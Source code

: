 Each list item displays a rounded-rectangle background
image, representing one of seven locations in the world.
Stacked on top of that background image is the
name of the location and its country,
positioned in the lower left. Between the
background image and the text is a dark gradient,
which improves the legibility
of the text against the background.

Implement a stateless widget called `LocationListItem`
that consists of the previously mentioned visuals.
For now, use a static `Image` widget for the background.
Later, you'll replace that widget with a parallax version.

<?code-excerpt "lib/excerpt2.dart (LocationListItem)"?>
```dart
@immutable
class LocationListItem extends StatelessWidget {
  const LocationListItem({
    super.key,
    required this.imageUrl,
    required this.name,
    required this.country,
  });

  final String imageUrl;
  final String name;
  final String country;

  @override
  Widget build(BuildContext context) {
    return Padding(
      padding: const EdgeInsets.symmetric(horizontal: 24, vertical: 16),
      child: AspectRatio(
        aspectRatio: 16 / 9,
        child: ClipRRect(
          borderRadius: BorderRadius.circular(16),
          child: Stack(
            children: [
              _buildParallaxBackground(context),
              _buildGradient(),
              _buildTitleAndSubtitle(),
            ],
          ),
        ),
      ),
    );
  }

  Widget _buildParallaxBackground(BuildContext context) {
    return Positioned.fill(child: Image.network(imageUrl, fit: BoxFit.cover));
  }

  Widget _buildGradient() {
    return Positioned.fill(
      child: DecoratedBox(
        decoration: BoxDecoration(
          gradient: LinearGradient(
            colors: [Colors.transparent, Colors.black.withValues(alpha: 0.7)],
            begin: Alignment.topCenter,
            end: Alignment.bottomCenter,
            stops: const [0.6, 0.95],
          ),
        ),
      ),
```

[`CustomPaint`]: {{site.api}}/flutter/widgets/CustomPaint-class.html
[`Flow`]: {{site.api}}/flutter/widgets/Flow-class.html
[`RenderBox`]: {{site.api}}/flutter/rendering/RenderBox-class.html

•••

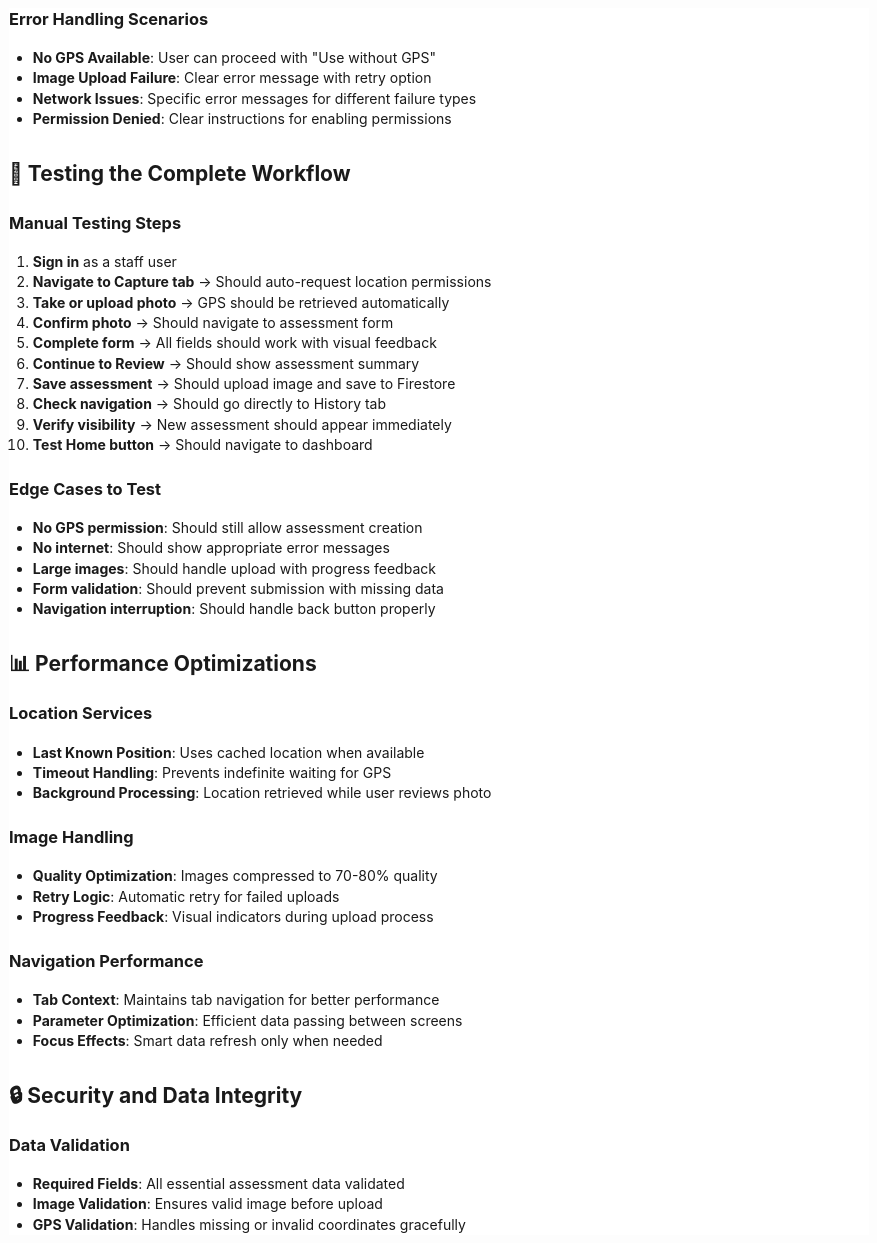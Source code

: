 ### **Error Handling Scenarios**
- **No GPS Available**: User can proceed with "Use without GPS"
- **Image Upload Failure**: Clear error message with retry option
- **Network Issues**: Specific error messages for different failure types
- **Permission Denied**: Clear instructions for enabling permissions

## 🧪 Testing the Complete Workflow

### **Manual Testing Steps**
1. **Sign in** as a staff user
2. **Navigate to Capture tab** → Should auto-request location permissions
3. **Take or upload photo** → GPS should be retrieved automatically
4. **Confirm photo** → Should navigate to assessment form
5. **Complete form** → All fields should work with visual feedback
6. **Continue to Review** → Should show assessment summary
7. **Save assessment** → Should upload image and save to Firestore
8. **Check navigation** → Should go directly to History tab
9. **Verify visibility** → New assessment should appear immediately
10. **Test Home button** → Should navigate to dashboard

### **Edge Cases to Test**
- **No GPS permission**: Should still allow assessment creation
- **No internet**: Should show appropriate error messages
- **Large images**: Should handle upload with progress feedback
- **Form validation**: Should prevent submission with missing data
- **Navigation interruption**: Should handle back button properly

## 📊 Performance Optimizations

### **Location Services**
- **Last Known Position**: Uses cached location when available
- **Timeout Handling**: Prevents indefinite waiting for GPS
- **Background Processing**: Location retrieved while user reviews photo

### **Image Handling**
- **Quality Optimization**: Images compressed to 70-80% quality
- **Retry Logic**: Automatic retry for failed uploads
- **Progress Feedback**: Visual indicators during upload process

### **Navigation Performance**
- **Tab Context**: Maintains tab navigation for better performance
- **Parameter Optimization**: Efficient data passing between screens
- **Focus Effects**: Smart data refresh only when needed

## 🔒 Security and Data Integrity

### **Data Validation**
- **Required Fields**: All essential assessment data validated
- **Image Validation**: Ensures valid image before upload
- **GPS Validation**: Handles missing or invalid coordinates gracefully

•••

Search the listing above for lines containing "BuildContext", and copy them.

## YOUR SOLUTION
  Widget build(BuildContext context) {
  Widget _buildParallaxBackground(BuildContext context) {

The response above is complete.